* _Action item_
Reproduce the records below exactly, leaving their images out.

* _Dataset_
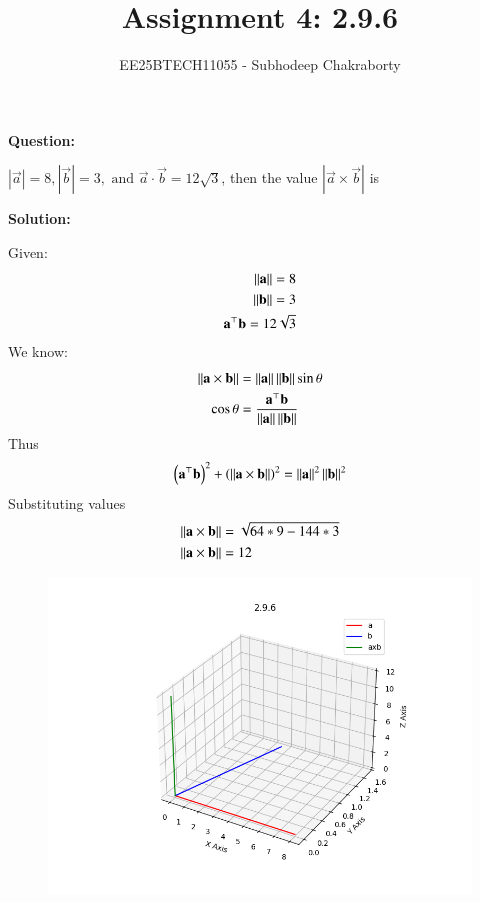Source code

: \documentclass[journal,12pt,onecolumn]{IEEEtran}
\theoremstyle{remark}
\begin{document}

\vspace{3cm}

\title{Assignment 4: 2.9.6}
\author{EE25BTECH11055 - Subhodeep Chakraborty}
\maketitle
\hrulefill
\bigskip

\renewcommand{\thefigure}{\theenumi}
\renewcommand{\thetable}{\theenumi}

\textbf{Question:}\par
$|\vec{a}| = 8, |\vec{b}| = 3, \text{ and } \vec{a}\cdot\vec{b} = 12\sqrt{3}$, then the value $|\vec{a}\times\vec{b}|$ is \par
\textbf{Solution:}\par

Given:
\begin{align}
 \left\lVert\mathbf{a}\right\rVert = 8 \\
 \left\lVert\mathbf{b}\right\rVert = 3 \\
 \mathbf{a}^\top\mathbf{b} = 12\sqrt{3}
\end{align}
We know:
\begin{align}
 \left\lVert\mathbf{a}\times\mathbf{b}\right\rVert &= \left\lVert\mathbf{a}\right\rVert\left\lVert\mathbf{b}\right\rVert\sin\theta \\
 \cos\theta &= \frac{\mathbf{a}^\top\mathbf{b}}{\left\lVert\mathbf{a}\right\rVert\left\lVert\mathbf{b}\right\rVert}
\end{align}
Thus
\begin{align}
 \left(\mathbf{a}^\top\mathbf{b}\right)^2 + \left(\left\lVert\mathbf{a}\times\mathbf{b}\right\rVert\right)^2 = \left\lVert\mathbf{a}\right\rVert^2\left\lVert\mathbf{b}\right\rVert^2
\end{align}
Substituting values
\begin{align}
\left\lVert\mathbf{a}\times\mathbf{b}\right\rVert &= \sqrt{64*9-144*3} \\
\left\lVert\mathbf{a}\times\mathbf{b}\right\rVert &= 12
\end{align}
\begin{figure}[H]
    \centering
    \includegraphics{figs/plot.png}
    \caption*{}
    \label{fig:plot}
\end{figure}
\end{document}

* _Output_
Source code

: \documentclass[journal,12pt,onecolumn]{IEEEtran}
\theoremstyle{remark}
\begin{document}

\vspace{3cm}

\title{Assignment 4: 2.9.6}
\author{EE25BTECH11055 - Subhodeep Chakraborty}
\maketitle
\hrulefill
\bigskip

\renewcommand{\thefigure}{\theenumi}
\renewcommand{\thetable}{\theenumi}

\textbf{Question:}\par
$|\vec{a}| = 8, |\vec{b}| = 3, \text{ and } \vec{a}\cdot\vec{b} = 12\sqrt{3}$, then the value $|\vec{a}\times\vec{b}|$ is \par
\textbf{Solution:}\par

Given:
\begin{align}
 \left\lVert\mathbf{a}\right\rVert = 8 \\
 \left\lVert\mathbf{b}\right\rVert = 3 \\
 \mathbf{a}^\top\mathbf{b} = 12\sqrt{3}
\end{align}
We know:
\begin{align}
 \left\lVert\mathbf{a}\times\mathbf{b}\right\rVert &= \left\lVert\mathbf{a}\right\rVert\left\lVert\mathbf{b}\right\rVert\sin\theta \\
 \cos\theta &= \frac{\mathbf{a}^\top\mathbf{b}}{\left\lVert\mathbf{a}\right\rVert\left\lVert\mathbf{b}\right\rVert}
\end{align}
Thus
\begin{align}
 \left(\mathbf{a}^\top\mathbf{b}\right)^2 + \left(\left\lVert\mathbf{a}\times\mathbf{b}\right\rVert\right)^2 = \left\lVert\mathbf{a}\right\rVert^2\left\lVert\mathbf{b}\right\rVert^2
\end{align}
Substituting values
\begin{align}
\left\lVert\mathbf{a}\times\mathbf{b}\right\rVert &= \sqrt{64*9-144*3} \\
\left\lVert\mathbf{a}\times\mathbf{b}\right\rVert &= 12
\end{align}
\begin{figure}[H]
    \centering
    \includegraphics{figs/plot.png}
    \caption*{}
    \label{fig:plot}
\end{figure}
\end{document}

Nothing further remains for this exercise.